Documentation

CSV files and XML files can be imported into the databases using the "Import" button in the footer of the pages. Alternatively, the API can be used to import data. An R package and a Python package simplify API operations. The import function allows both, new articles, sections and categories to be created and existing entities to be updated.

To prepare data imports, a basic understanding of the data model will be helpful. Epigraf implements the Relational Article Model (RAM) to store documents in tables for projects, articles, sections, items, links, footnotes and properties.

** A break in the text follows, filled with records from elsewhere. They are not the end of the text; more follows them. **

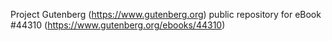 Project Gutenberg (https://www.gutenberg.org) public repository for eBook #44310 (https://www.gutenberg.org/ebooks/44310)
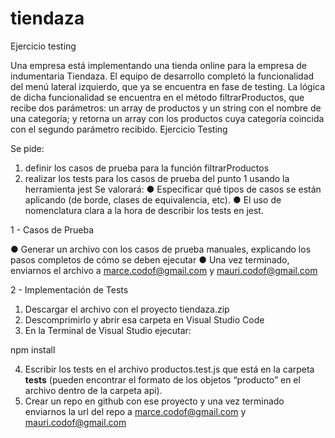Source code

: # tiendaza
Ejercicio testing

Una empresa está implementando una tienda online para
la empresa de indumentaria Tiendaza. El equipo de desarrollo
completó la funcionalidad del menú lateral izquierdo, que ya se
encuentra en fase de testing.
La lógica de dicha funcionalidad se encuentra en el método
filtrarProductos, que recibe dos parámetros: un array de
productos y un string con el nombre de una categoría; y retorna
un array con los productos cuya categoría coincida con el
segundo parámetro recibido.
Ejercicio Testing

Se pide:
1. definir los casos de prueba para la función filtrarProductos
2. realizar los tests para los casos de prueba del punto 1 usando la herramienta jest
Se valorará:
● Especificar qué tipos de casos se están aplicando (de borde, clases de equivalencia, etc).
● El uso de nomenclatura clara a la hora de describir los tests en jest.

1 - Casos de Prueba

● Generar un archivo con los casos de prueba manuales, explicando los pasos completos de cómo se deben
ejecutar
● Una vez terminado, enviarnos el archivo a marce.codof@gmail.com y mauri.codof@gmail.com

2 - Implementación de Tests

1. Descargar el archivo con el proyecto tiendaza.zip
2. Descomprimirlo y abrir esa carpeta en Visual Studio Code
3. En la Terminal de Visual Studio ejecutar:

npm install

4. Escribir los tests en el archivo productos.test.js que está en la carpeta __tests__ (pueden
encontrar el formato de los objetos “producto” en el archivo dentro de la carpeta api).
5. Crear un repo en github con ese proyecto y una vez terminado enviarnos la url del repo a
marce.codof@gmail.com y mauri.codof@gmail.com
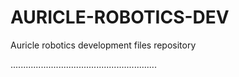 # AURICLE-ROBOTICS-DEV
Auricle robotics development files repository

..........................................................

When it comes to data import, the most crucial aspect of the RAM are IRIs. IRIs are globally unique identifiers. In Epigraf databases, each entity has an IRI and you use them to prepare an import table. For example, to import categories, the import table can be structured as follows:

Id	Lemma
properties/categories/scifi	Science fiction
properties/categories/musical	Musical
properties/categories/drama	Drama

In the example, the ID field is populated with IRI paths. Each IRI path consists of the target table properties, the property type categories and a unique IRI fragment for the entity. The table is fixed. Which types are available within a table is defined in the types configuration of a database. The type used here refers to the movies sample database. The IRI fragment is an arbitrary identifier, it can contain numbers or letters.

Using IRI paths, first, ensures that no new entities are created when the same data is imported twice. Instead, the import function compares the IRIs to the database to determine whether an entity already exist. Entities with an existing IRI path are overwritten, otherwise new entities are created.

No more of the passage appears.